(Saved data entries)
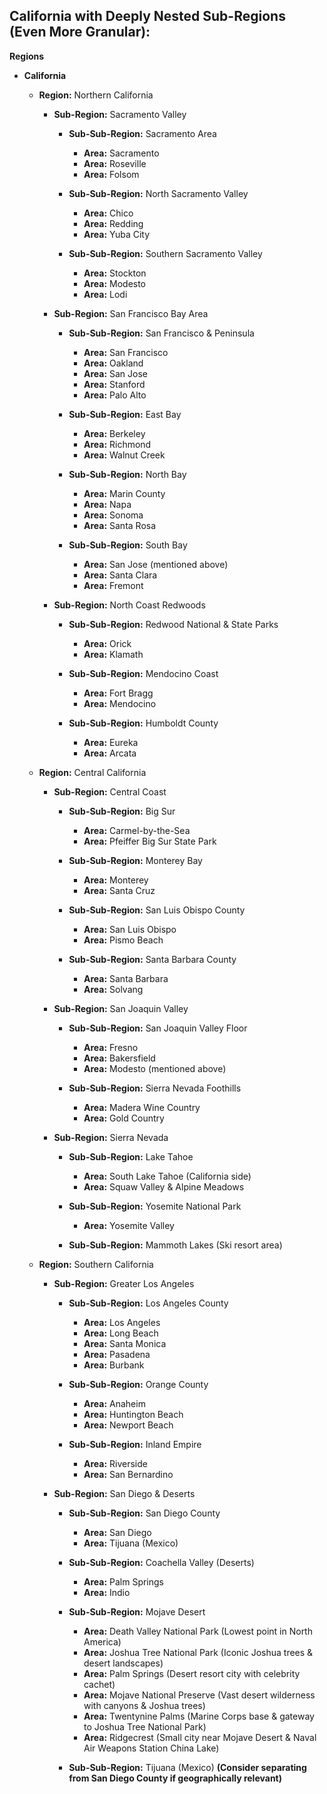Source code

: ## California with Deeply Nested Sub-Regions (Even More Granular):

**Regions**

- **California**

  - **Region:** Northern California

    - **Sub-Region:** Sacramento Valley

      - **Sub-Sub-Region:** Sacramento Area

        - **Area:** Sacramento
        - **Area:** Roseville
        - **Area:** Folsom

      - **Sub-Sub-Region:** North Sacramento Valley

        - **Area:** Chico
        - **Area:** Redding
        - **Area:** Yuba City

      - **Sub-Sub-Region:** Southern Sacramento Valley

        - **Area:** Stockton
        - **Area:** Modesto
        - **Area:** Lodi

    - **Sub-Region:** San Francisco Bay Area

      - **Sub-Sub-Region:** San Francisco & Peninsula

        - **Area:** San Francisco
        - **Area:** Oakland
        - **Area:** San Jose
        - **Area:** Stanford
        - **Area:** Palo Alto

      - **Sub-Sub-Region:** East Bay

        - **Area:** Berkeley
        - **Area:** Richmond
        - **Area:** Walnut Creek

      - **Sub-Sub-Region:** North Bay

        - **Area:** Marin County
        - **Area:** Napa
        - **Area:** Sonoma
        - **Area:** Santa Rosa

      - **Sub-Sub-Region:** South Bay

        - **Area:** San Jose (mentioned above)
        - **Area:** Santa Clara
        - **Area:** Fremont

    - **Sub-Region:** North Coast Redwoods

      - **Sub-Sub-Region:** Redwood National & State Parks

        - **Area:** Orick
        - **Area:** Klamath

      - **Sub-Sub-Region:** Mendocino Coast

        - **Area:** Fort Bragg
        - **Area:** Mendocino

      - **Sub-Sub-Region:** Humboldt County

        - **Area:** Eureka
        - **Area:** Arcata

  - **Region:** Central California

    - **Sub-Region:** Central Coast

      - **Sub-Sub-Region:** Big Sur

        - **Area:** Carmel-by-the-Sea
        - **Area:** Pfeiffer Big Sur State Park

      - **Sub-Sub-Region:** Monterey Bay

        - **Area:** Monterey
        - **Area:** Santa Cruz

      - **Sub-Sub-Region:** San Luis Obispo County

        - **Area:** San Luis Obispo
        - **Area:** Pismo Beach

      - **Sub-Sub-Region:** Santa Barbara County

        - **Area:** Santa Barbara
        - **Area:** Solvang

    - **Sub-Region:** San Joaquin Valley

      - **Sub-Sub-Region:** San Joaquin Valley Floor

        - **Area:** Fresno
        - **Area:** Bakersfield
        - **Area:** Modesto (mentioned above)

      - **Sub-Sub-Region:** Sierra Nevada Foothills

        - **Area:** Madera Wine Country
        - **Area:** Gold Country

    - **Sub-Region:** Sierra Nevada

      - **Sub-Sub-Region:** Lake Tahoe

        - **Area:** South Lake Tahoe (California side)
        - **Area:** Squaw Valley & Alpine Meadows

      - **Sub-Sub-Region:** Yosemite National Park

        - **Area:** Yosemite Valley

      - **Sub-Sub-Region:** Mammoth Lakes (Ski resort area)

  - **Region:** Southern California

    - **Sub-Region:** Greater Los Angeles

      - **Sub-Sub-Region:** Los Angeles County

        - **Area:** Los Angeles
        - **Area:** Long Beach
        - **Area:** Santa Monica
        - **Area:** Pasadena
        - **Area:** Burbank

      - **Sub-Sub-Region:** Orange County

        - **Area:** Anaheim
        - **Area:** Huntington Beach
        - **Area:** Newport Beach

      - **Sub-Sub-Region:** Inland Empire

        - **Area:** Riverside
        - **Area:** San Bernardino

    - **Sub-Region:** San Diego & Deserts

      - **Sub-Sub-Region:** San Diego County

        - **Area:** San Diego
        - **Area:** Tijuana (Mexico)

      - **Sub-Sub-Region:** Coachella Valley (Deserts)

        - **Area:** Palm Springs
        - **Area:** Indio

      - **Sub-Sub-Region:** Mojave Desert

        - **Area:** Death Valley National Park (Lowest point in North America)
        - **Area:** Joshua Tree National Park (Iconic Joshua trees & desert landscapes)
        - **Area:** Palm Springs (Desert resort city with celebrity cachet)
        - **Area:** Mojave National Preserve (Vast desert wilderness with canyons & Joshua trees)
        - **Area:** Twentynine Palms (Marine Corps base & gateway to Joshua Tree National Park)
        - **Area:** Ridgecrest (Small city near Mojave Desert & Naval Air Weapons Station China Lake)

      - **Sub-Sub-Region:** Tijuana (Mexico) **(Consider separating from San Diego County if geographically relevant)**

◆ WHAT NEEDS TO BE DONE:
Set down word for word the lines from the opening of the entries above through the line that contains "- **Area:** Roseville", and omit every picture.

◆ ANSWER SPACE:
Source code

: ## California with Deeply Nested Sub-Regions (Even More Granular):

**Regions**

- **California**

  - **Region:** Northern California

    - **Sub-Region:** Sacramento Valley

      - **Sub-Sub-Region:** Sacramento Area

        - **Area:** Sacramento
        - **Area:** Roseville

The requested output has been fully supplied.